Why 100% Test Pass Rates Are Bad

football goal

Are you shooting for the wrong goal?

When your test pass rate reaches 100% it’s usually cause for celebration. It shows your product has high quality. The tests you so carefully designed are passing, proving the product works as expected. It also shows your test cases have high quality; the results are repeatable and they’re successfully validating product functionality. This is the goal you’ve been striving for since you starting testing, right? If that’s the case, you’ve been shooting for the wrong goal.

A 100% pass rate implies your product works exactly as expected. The goal of testing, however, isn’t to prove the software works as expected. In fact, this objective can never even be achieved, because all complex software has defects. What sense does it make to have a goal that can’t be achieved? Your objective should be to write tests that expose these defects so an informed decision can be made on whether to fix them.

The other reason a 100% pass rate is the wrong goal is because when all your tests are consistently passing, they stop providing you new information. You see a perfect pass rate every morning, and pay no further attention to the tests. In other words, once you reach your “goal”, your tests stop helping you improve your product.

To be fair, from a management perspective a 100% pass rate is the right goal. It gives managers confidence in the quality of the product. But it can’t give them that confidence if both the managers and testers are striving for a perfect pass rate. In that case, no one is looking for bugs and the 100% pass rate means little.

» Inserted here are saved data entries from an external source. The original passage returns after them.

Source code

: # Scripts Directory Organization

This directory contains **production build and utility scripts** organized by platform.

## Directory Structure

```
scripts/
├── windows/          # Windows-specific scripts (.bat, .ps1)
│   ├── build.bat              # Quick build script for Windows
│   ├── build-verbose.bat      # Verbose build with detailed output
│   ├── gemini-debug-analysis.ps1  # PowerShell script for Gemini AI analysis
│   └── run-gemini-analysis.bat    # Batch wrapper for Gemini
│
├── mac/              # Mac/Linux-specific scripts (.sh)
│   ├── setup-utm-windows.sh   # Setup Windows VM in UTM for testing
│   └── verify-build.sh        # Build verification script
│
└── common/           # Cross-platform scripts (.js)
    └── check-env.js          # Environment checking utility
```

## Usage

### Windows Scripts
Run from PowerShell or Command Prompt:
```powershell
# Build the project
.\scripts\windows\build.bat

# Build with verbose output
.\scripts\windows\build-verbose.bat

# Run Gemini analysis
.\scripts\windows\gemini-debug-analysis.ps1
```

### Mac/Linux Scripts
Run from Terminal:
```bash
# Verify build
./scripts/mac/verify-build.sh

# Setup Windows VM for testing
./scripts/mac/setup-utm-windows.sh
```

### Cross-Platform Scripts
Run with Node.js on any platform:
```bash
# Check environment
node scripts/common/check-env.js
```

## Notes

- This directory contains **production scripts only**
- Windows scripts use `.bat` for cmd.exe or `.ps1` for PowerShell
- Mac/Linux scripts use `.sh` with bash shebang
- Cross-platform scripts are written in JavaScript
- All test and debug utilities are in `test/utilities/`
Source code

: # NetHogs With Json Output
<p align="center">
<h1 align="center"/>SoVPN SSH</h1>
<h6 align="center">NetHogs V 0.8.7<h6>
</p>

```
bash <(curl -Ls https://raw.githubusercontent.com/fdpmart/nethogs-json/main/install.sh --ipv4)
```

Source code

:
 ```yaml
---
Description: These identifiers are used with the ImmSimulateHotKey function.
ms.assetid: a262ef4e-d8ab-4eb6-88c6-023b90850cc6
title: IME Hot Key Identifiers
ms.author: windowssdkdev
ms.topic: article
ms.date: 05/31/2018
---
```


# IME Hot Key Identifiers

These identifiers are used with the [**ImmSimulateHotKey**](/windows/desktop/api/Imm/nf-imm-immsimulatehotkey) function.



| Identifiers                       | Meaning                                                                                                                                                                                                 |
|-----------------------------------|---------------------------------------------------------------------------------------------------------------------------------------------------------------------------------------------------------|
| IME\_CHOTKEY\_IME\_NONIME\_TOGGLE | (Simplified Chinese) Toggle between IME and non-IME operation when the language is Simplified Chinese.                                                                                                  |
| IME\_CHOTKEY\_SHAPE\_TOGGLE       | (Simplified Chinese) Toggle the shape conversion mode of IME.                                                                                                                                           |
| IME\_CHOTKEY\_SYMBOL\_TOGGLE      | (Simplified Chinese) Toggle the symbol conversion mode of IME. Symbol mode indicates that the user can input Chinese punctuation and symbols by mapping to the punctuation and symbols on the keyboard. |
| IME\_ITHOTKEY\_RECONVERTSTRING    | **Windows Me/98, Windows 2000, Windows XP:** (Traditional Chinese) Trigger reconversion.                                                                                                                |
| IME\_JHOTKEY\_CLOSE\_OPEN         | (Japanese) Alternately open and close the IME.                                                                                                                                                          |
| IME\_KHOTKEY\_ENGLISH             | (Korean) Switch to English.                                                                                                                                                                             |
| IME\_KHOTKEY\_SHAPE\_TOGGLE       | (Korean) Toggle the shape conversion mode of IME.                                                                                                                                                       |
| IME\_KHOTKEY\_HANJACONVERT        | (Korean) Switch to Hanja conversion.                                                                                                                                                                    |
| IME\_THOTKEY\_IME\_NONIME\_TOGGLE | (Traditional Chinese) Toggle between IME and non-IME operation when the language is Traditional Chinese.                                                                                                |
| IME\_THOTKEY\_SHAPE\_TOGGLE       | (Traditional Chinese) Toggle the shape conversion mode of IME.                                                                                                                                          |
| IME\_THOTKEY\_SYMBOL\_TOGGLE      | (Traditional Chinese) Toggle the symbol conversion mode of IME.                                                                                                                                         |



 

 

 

Now assume you have a perfect pass rate, but the testers are striving to prove the software doesn’t work as expected. This shows management that despite the fact you’re looking for bugs, you still can’t find any. That will give management confidence in the software quality.

If you have a 100% pass rate, and still have time before Test Complete, don’t think of it as the end game. There are bugs in your product, and your tests aren’t finding them. Modify your tests. Write new ones. But design every test case with the goal of proving the software does NOT work as expected. The advice may sound obvious, but some testers don’t think this way; they’re much more interested in having their test passes go smoothly and on schedule.

Edsger Dijkstra wrote, “Testing can show the presence of errors, but not their absence.” When you change your mindset and write tests to prove the product doesn’t work, rather than to prove that it does work, you’ll be surprised how many more bugs you expose. This simple change will make you a better tester, and your products will be better for it.

When Can Testing End?

Mohawk Stop SignLast year a program manager sent me an email I still think about. The product we were working on was just released to our dogfood environment, where it would be used by employees before being released to customers.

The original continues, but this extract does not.